Please copy out each line of the listing that contains the word "bocchi".

═════ Supplied records ═════

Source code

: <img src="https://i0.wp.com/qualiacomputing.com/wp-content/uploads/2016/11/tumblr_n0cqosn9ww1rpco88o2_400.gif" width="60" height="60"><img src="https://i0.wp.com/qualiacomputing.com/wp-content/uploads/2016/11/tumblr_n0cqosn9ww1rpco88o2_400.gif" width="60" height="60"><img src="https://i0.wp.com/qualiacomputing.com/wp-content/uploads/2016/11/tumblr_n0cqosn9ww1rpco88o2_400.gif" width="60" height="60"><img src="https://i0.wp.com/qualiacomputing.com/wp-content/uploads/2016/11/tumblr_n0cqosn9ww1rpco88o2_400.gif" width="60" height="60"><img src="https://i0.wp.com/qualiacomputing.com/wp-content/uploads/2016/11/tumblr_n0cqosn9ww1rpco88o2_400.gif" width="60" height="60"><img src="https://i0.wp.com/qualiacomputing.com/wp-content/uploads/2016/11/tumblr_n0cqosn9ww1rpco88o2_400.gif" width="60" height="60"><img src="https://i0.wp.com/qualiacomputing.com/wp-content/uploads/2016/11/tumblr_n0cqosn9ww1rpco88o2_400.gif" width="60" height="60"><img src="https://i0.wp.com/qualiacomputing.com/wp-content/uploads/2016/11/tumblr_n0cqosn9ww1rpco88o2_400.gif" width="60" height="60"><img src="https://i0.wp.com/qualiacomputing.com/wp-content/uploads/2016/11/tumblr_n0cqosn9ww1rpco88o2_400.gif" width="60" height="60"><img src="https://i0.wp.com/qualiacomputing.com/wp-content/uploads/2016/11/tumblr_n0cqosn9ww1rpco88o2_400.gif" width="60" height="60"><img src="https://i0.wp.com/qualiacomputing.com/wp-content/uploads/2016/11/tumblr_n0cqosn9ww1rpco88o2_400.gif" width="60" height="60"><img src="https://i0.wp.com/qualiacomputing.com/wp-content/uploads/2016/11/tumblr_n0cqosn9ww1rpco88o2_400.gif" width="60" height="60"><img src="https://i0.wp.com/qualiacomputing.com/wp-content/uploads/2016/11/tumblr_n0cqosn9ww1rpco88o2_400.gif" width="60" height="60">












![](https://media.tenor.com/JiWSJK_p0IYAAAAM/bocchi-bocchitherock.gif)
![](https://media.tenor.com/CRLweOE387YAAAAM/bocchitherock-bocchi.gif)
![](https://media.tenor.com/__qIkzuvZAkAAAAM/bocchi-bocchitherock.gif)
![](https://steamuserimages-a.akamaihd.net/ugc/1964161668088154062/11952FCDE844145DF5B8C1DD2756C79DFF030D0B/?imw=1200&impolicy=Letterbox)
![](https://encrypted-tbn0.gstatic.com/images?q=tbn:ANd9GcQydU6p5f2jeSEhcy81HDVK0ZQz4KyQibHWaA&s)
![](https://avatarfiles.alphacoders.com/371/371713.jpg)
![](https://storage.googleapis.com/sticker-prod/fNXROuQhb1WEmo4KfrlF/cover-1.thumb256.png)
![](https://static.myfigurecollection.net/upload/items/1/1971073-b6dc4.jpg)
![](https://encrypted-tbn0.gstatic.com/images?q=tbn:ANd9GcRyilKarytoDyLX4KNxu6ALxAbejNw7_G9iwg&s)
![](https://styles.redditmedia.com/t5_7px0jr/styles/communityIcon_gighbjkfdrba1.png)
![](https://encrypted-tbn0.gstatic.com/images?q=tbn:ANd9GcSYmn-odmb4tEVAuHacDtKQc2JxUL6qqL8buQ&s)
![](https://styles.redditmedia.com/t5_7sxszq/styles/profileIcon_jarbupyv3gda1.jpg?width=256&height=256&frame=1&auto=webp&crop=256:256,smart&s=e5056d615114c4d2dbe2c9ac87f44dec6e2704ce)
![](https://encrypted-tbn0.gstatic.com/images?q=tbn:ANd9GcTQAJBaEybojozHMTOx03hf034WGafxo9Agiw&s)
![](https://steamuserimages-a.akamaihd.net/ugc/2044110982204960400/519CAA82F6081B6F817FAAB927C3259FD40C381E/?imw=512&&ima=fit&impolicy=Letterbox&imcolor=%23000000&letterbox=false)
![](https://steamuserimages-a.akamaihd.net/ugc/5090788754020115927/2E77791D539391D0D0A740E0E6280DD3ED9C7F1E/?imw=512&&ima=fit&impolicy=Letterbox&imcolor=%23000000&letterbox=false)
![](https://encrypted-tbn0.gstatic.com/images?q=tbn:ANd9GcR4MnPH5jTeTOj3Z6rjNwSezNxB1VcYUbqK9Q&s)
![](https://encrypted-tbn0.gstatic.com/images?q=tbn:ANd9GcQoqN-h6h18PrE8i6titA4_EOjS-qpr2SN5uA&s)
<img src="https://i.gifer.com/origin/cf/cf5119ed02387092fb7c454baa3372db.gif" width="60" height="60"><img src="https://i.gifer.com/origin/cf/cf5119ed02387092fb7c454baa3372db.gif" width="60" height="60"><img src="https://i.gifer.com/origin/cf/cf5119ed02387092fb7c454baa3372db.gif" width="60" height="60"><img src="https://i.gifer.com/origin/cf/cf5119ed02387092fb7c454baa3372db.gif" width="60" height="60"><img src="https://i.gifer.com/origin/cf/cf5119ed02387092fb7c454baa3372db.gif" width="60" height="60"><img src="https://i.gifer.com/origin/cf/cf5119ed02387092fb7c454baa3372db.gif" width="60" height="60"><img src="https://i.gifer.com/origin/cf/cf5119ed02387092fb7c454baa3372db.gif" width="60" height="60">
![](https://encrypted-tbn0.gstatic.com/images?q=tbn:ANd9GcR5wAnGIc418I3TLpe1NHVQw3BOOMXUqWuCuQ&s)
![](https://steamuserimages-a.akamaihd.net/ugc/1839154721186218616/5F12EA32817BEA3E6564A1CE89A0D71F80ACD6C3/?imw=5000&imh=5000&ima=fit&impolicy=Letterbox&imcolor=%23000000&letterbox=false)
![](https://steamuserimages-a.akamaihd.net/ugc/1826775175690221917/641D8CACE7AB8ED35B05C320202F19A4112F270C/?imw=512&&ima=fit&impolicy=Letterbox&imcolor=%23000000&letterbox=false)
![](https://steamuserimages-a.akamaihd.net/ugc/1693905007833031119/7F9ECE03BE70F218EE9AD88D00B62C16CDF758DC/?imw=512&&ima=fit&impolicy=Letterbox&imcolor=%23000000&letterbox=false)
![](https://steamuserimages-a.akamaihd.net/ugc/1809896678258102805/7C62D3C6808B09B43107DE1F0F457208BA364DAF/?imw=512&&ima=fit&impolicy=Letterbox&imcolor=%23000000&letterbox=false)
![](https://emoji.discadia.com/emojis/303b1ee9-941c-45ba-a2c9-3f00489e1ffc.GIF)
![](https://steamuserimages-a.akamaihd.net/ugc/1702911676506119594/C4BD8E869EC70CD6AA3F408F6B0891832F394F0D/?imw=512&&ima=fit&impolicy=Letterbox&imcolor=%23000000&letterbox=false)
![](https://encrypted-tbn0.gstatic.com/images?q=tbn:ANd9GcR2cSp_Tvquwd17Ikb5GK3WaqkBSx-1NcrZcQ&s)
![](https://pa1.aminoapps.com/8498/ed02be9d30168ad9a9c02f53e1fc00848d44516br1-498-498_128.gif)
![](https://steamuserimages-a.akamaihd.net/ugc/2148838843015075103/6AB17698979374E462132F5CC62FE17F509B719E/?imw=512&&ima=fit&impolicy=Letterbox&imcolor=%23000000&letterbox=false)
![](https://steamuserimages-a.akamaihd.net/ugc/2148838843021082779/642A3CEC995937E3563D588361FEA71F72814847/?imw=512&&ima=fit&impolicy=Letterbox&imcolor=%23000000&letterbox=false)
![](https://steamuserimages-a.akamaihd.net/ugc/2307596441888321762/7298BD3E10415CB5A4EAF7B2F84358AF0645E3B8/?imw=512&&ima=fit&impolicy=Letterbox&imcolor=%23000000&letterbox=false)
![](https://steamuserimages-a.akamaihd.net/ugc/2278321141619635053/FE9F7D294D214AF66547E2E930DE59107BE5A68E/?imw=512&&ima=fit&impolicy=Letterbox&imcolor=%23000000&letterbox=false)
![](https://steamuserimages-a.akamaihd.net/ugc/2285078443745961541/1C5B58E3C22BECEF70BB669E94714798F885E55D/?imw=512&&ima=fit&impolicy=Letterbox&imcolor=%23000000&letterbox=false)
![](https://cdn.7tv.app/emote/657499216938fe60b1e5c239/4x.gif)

═════

### Task answer
![](https://media.tenor.com/JiWSJK_p0IYAAAAM/bocchi-bocchitherock.gif)
![](https://media.tenor.com/CRLweOE387YAAAAM/bocchitherock-bocchi.gif)
![](https://media.tenor.com/__qIkzuvZAkAAAAM/bocchi-bocchitherock.gif)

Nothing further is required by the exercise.